Concepts discussed: Strings, dictionaries, sorting, regular expressions.
Work method: If you are having trouble understanding parts of the material or have other questions, feel free to grab a teaching assistant and ask them. Try to do the exercises before you look at the answer.
Estimated working time: 6 hours.
Examination: Mandatory examination of the assignments in accordance with the course page.

Text strings

Thus far we've only used strings (str) as variables and in printing. In this lesson we'll look further into the details of strings and what can be done with them.

Most of the actions we've performed on lists can also be done with strings. However, strings, just like tuples, are immutable and thus we can't modify them.

Read the mini lesson on strings to see some frequently used operations on strings.
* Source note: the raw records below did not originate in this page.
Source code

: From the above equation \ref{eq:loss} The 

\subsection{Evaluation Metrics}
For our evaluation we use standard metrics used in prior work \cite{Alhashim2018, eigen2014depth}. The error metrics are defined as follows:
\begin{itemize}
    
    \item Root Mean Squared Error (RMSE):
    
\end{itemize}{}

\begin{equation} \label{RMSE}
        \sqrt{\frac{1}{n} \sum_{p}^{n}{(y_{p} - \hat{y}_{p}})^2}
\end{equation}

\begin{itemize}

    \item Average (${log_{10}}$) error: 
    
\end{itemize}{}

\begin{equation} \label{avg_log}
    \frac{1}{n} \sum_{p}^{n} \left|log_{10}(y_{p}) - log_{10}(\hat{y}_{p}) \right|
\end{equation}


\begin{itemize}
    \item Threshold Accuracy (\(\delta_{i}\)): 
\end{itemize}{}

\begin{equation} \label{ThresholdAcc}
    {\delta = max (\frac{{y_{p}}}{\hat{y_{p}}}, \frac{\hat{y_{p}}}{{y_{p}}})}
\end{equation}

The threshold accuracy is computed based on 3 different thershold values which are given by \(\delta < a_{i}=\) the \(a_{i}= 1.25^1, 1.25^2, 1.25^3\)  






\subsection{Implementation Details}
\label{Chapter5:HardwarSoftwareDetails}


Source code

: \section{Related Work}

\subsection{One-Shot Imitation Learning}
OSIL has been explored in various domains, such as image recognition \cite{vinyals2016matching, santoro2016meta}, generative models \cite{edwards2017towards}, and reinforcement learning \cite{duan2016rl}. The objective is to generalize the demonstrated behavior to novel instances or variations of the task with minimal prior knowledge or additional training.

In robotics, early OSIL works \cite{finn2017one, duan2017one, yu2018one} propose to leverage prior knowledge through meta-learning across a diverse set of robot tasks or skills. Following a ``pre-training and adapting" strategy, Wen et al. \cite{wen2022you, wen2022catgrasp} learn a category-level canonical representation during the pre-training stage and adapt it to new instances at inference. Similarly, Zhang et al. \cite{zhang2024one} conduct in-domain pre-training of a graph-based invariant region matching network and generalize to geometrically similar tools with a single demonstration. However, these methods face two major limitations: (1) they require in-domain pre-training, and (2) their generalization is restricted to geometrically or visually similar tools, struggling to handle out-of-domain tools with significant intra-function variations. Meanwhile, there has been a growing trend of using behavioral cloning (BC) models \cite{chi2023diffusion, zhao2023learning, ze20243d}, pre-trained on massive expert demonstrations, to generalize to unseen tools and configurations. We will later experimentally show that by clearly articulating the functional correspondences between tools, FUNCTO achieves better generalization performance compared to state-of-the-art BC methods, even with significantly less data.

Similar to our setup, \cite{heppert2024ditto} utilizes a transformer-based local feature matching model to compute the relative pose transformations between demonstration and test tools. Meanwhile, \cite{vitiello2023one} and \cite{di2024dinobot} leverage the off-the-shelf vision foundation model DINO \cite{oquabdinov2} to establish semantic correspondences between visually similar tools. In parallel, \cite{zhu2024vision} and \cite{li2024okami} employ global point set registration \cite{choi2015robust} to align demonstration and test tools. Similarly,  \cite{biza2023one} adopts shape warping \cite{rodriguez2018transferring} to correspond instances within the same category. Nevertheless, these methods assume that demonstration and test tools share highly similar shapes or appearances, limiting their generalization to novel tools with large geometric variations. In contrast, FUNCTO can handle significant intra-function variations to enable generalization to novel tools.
Here, we define a string to be used in the following examples:

text = """Kvällens gullmoln fästet kransa.
Älvorna på ängen dansa,
och den bladbekrönta näcken
gigan rör i silverbäcken.
"""

The string contains letters, delimiters, spaces and end-of-line (EOL) characters. Normally, EOL characters are not seen but they ensure that the text will be correctly printed:

>>> print(text)
Kvällens gullmoln fästet kransa.
Älvorna på ängen dansa,
och den bladbekrönta näcken
gigan rör i silverbäcken.

>>> text
'Kvällens gullmoln fästet kransa.\nÄlvorna på ängen dansa,\noch den bladbekrönta näcken\ngigan rör i
silverbäcken.\n'
      

Count characters and strings

Code Value Comment
len(text) 111 The number of characters.
text.count(' ') 12 Numbers of spaces.
text.count('n ') 4 Note that 'n' at the end of lines are not followed by a space.
text.count('\n') 4 The number of rows in a text (more exactly, the number of EOL characters —, the last row may not be ended by an EOL character).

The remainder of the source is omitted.